Several of the Plains tribes are referred to by the term "Sioux." This inaccurate term is thought to be a French abbreviation of the Ojibwe (Chippewa) word meaning "snake." It was possibly a reflection on the stealth and sudden striking capability for which they were well known among those groups and tribes who considered them to be enemies.

The Sioux identify themselves as Lakota (pronounced in some dialects as Dakota or Nakota), a term which means "friend" or "ally" in the Lakota language. The Lakota Nation is the conglomeration of several bands, known as the Očhéthi Šakówiŋ, or the Seven Council Fires. The largest of these Council Fires is the Thítȟuŋwaŋ, which means "the People of the Plains." The Thítȟuŋwaŋ are further divided into seven sub-bands, of which the Oglala is the largest. The Oglala are recognized by the United States government as the Oglala Sioux Tribe.

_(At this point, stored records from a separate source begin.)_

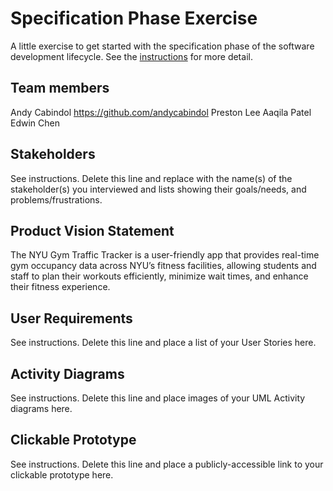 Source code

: # Specification Phase Exercise

A little exercise to get started with the specification phase of the software development lifecycle. See the [instructions](instructions.md) for more detail.

## Team members

Andy Cabindol https://github.com/andycabindol
Preston Lee
Aaqila Patel
Edwin Chen

## Stakeholders

See instructions. Delete this line and replace with the name(s) of the stakeholder(s) you interviewed and lists showing their goals/needs, and problems/frustrations.

## Product Vision Statement

The NYU Gym Traffic Tracker is a user-friendly app that provides real-time gym occupancy data across NYU’s fitness facilities, allowing students and staff to plan their workouts efficiently, minimize wait times, and enhance their fitness experience.

## User Requirements

See instructions. Delete this line and place a list of your User Stories here.

## Activity Diagrams

See instructions. Delete this line and place images of your UML Activity diagrams here.

## Clickable Prototype

See instructions. Delete this line and place a publicly-accessible link to your clickable prototype here.
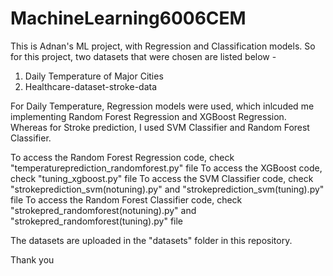 # MachineLearning6006CEM
This is Adnan's ML project, with Regression and Classification models. 
So for this project, two datasets that were chosen are listed below - 
1) Daily Temperature of Major Cities
2) Healthcare-dataset-stroke-data

For Daily Temperature, Regression models were used, which inlcuded me implementing Random Forest Regression and XGBoost Regression. Whereas for Stroke prediction, I used SVM Classifier and Random Forest Classifier. 

To access the Random Forest Regression code, check "temperatureprediction_randomforest.py" file
To access the XGBoost code, check "tuning_xgboost.py" file
To access the SVM Classifier code, check "strokeprediction_svm(notuning).py" and "strokeprediction_svm(tuning).py" file
To access the Random Forest Classifier code, check "strokepred_randomforest(notuning).py" and "strokepred_randomforest(tuning).py" file

The datasets are uploaded in the "datasets" folder in this repository. 

Thank you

The Oglala traditionally occupied a large swath of land surrounding the Black Hills area, a sacred site for the Lakota. They boast a long list of great leaders such as Red Cloud, Big Foot, Sitting Bull, Crazy Horse and American Horse. The people who presently live on the reservation are a wonderful people—filled with a beautiful culture grounded in the traditional Lakota values. While there are many things that any culture finds to be virtuous, there are seven virtues that are considered by many to be the heart of the Lakota lifestyle. These are Wóčhekiye (Prayer), Wóohola (Respect), Wówauŋšila (Compassion), Wówičakȟe (Honesty), Wówačhaŋtognaka (Generosity), Wówaȟwala (Humility) and Wóksape (Wisdom).

The Fort Laramie Treaty of 1851 established the Great Sioux Nation as extending from Canada to the North, through to Kansas to the South, into Wyoming to the west, and Wisconsin to the east. Over the course of many years of war with the United States government, the land allotted to the Lakota was divided among the seven bands, and slowly decreased until it reached the existing borders of the Pine Ridge Indian Reservation, the only remaining reservation for the Oglala Lakota.

The Pine Ridge Indian Reservation is beset with problems, mostly arising from poverty and the cultural damage caused by destructive government programs of assimilation.

  • 80 percent of residents are unemployed. 
  • 12 percent of residents have earned a bachelor’s degree. 
  • With a per capita income of $6,286, the reservation is the second poorest area in the United States. 
  • 61 percent of residents 17 years and younger live below the poverty line. 
  • Life expectancy is the lowest in the Western Hemisphere except for Haiti, with an average of 48 years for men and 52 years for women. 
  • The infant mortality rate is five times higher than the United States national average. 
  • More than 4.5 million cans of beer (12,329 cans a day) are sold annually in White Clay, Nebraska, just over the border of the reservation. The reservation itself is dry. 

Red Cloud Indian School is addressing the needs of the people of the Pine Ridge Reservation. Red Cloud Indian School teaches the students to be proud of their Lakota culture, language and spirituality. Red Cloud also gives students the educational tools needed for today, by teaching math, science, English, computer science, etc. Our pastoral ministry team helps support people as they deal with the extreme poverty, substance abuse and the despair that can accompany it.